-- PROBLEM DESCRIPTION --
Find how many lines in the material contain "these"; your answer should be that number alone.

▶

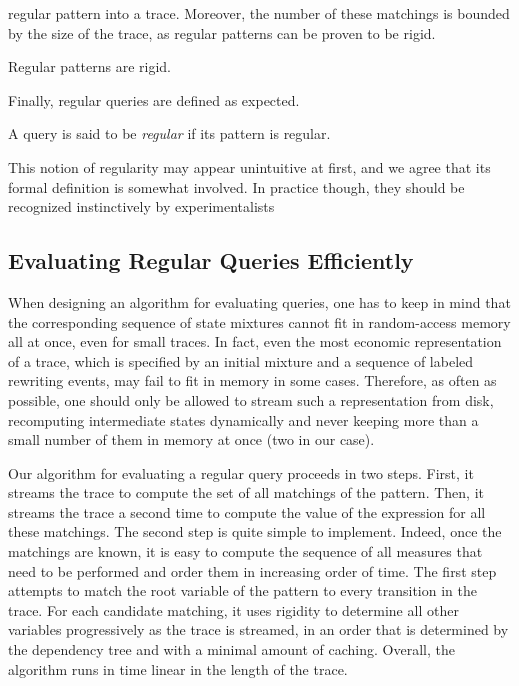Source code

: \documentclass[runningheads]{llncs}
\begin{document}
regular pattern into a trace. Moreover, the number of
these matchings is bounded by the size of the trace, as regular
patterns can be proven to be rigid.
\begin{proposition}\label{prop:regular-rigid}
  Regular patterns are rigid.
\end{proposition}
Finally, regular queries are defined as expected.
\begin{definition}
  A query is said to be \emph{regular} if its pattern is regular.
\end{definition}
This notion of regularity may appear unintuitive at first, and we
agree that its formal definition is somewhat involved. In practice
though, they should be recognized instinctively by experimentalists


\subsection{Evaluating Regular Queries
  Efficiently}\label{subsec:evalq}

When designing an algorithm for evaluating queries, one has to keep in
mind that the corresponding sequence of state mixtures cannot fit in
random-access memory all at once, even for small traces. In fact, even
the most economic representation of a trace, which is specified by an
initial mixture and a sequence of labeled rewriting events, may fail
to fit in memory in some cases. Therefore, as often as possible, one
should only be allowed to stream such a representation from disk,
recomputing intermediate states dynamically and never keeping more
than a small number of them in memory at once (two in our case).

Our algorithm for evaluating a regular query proceeds in two
steps. First, it streams the trace to compute the set of all matchings
of the pattern. Then, it streams the trace a second time to compute
the value of the expression for all these matchings. The second step
is quite simple to implement. Indeed, once the matchings are known, it
is easy to compute the sequence of all measures that need to be
performed and order them in increasing order of time. The first step
attempts to match the root variable of the pattern to every transition
in the trace. For each candidate matching, it uses rigidity to
determine all other variables progressively as the trace is streamed,
in an order that is determined by the dependency tree and with a
minimal amount of caching. Overall, the algorithm runs in time linear
in the length of the trace.
\end{document}
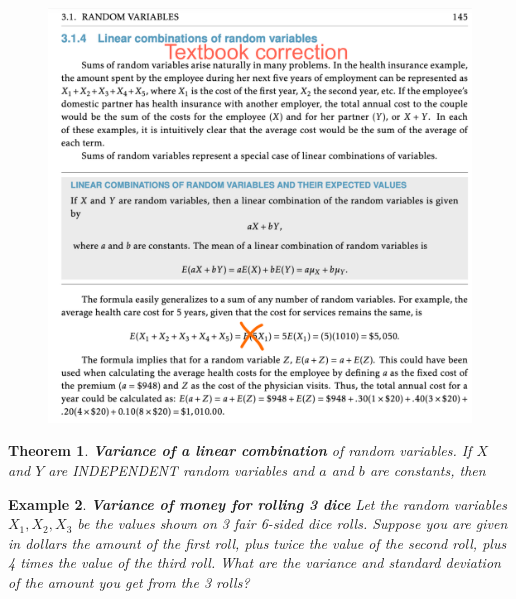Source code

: \documentclass[12pt]{amsart}
\newtheorem{theorem}{Theorem}[section]
\newtheorem{example}[theorem]{Example}
\begin{document}
{\begin{figure}[h!]
  \includegraphics[width=7in]{img/VH_LinearCombo_E[5X]_error.pdf}
  \label{fig:BookError}
\end{figure}



\newpage
\begin{theorem}{\textbf{Variance of a linear combination} of random variables.} \newline
If $X$ and $Y$ are INDEPENDENT random variables and $a$ and $b$ are constants, then 
\vspace{3.5cm}


\end{theorem}

\begin{example}  \textbf{Variance of money for rolling 3 dice} \newline
Let the random variables $X_1, X_2, X_3$ be the values shown on 3 fair 6-sided dice rolls. \newline 
Suppose you are given in dollars the amount of the first roll, plus twice the value of the second roll, plus 4 times the value of the third roll. \newline 
What are the variance and standard deviation of the amount you get from the 3 rolls?  \newline 



\end{example}}
\end{document}
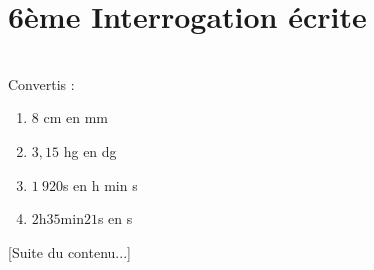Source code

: \documentclass[10pt,openany]{book}
\begin{document}
\pagestyle{empty}
\section*{6\`eme Interrogation \'ecrite}

\\
Convertis :
\begin{multicols}{2}	
\begin{enumerate}
\item $8$ cm en mm
\item $3,15$ hg en dg
\columnbreak
\item $1~920$s en h min s
\item $2$h$35$min$21$s en s
\end{enumerate}
\end{multicols}

[Suite du contenu...]
\end{document}
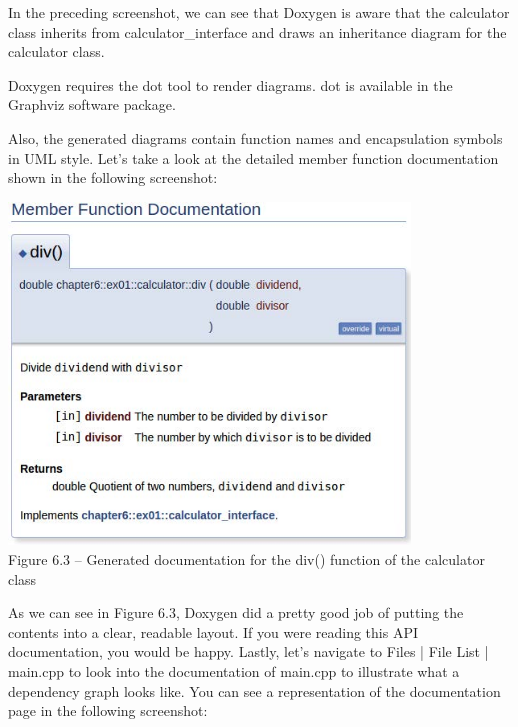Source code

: In the preceding screenshot, we can see that Doxygen is aware that the calculator class inherits from calculator\_interface and draws an inheritance diagram for the calculator class.

\begin{tcolorbox}[colback=webgreen!5!white,colframe=webgreen!75!black,title=Note]
Doxygen requires the dot tool to render diagrams. dot is available in the Graphviz software package.
\end{tcolorbox}

Also, the generated diagrams contain function names and encapsulation symbols in UML style. Let's take a look at the detailed member function documentation shown in the following screenshot:

\begin{center}
\includegraphics[width=0.8\textwidth]{content/2/chapter6/images/3.jpg}\\
Figure 6.3 – Generated documentation for the div() function of the calculator class
\end{center}

As we can see in Figure 6.3, Doxygen did a pretty good job of putting the contents into a clear, readable layout. If you were reading this API documentation, you would be happy. Lastly, let's navigate to Files | File List | main.cpp to look into the documentation of main.cpp to illustrate what a dependency graph looks like. You can see a representation of the documentation page in the following screenshot:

◀

-- SOLUTION TO THIS PROBLEM --
2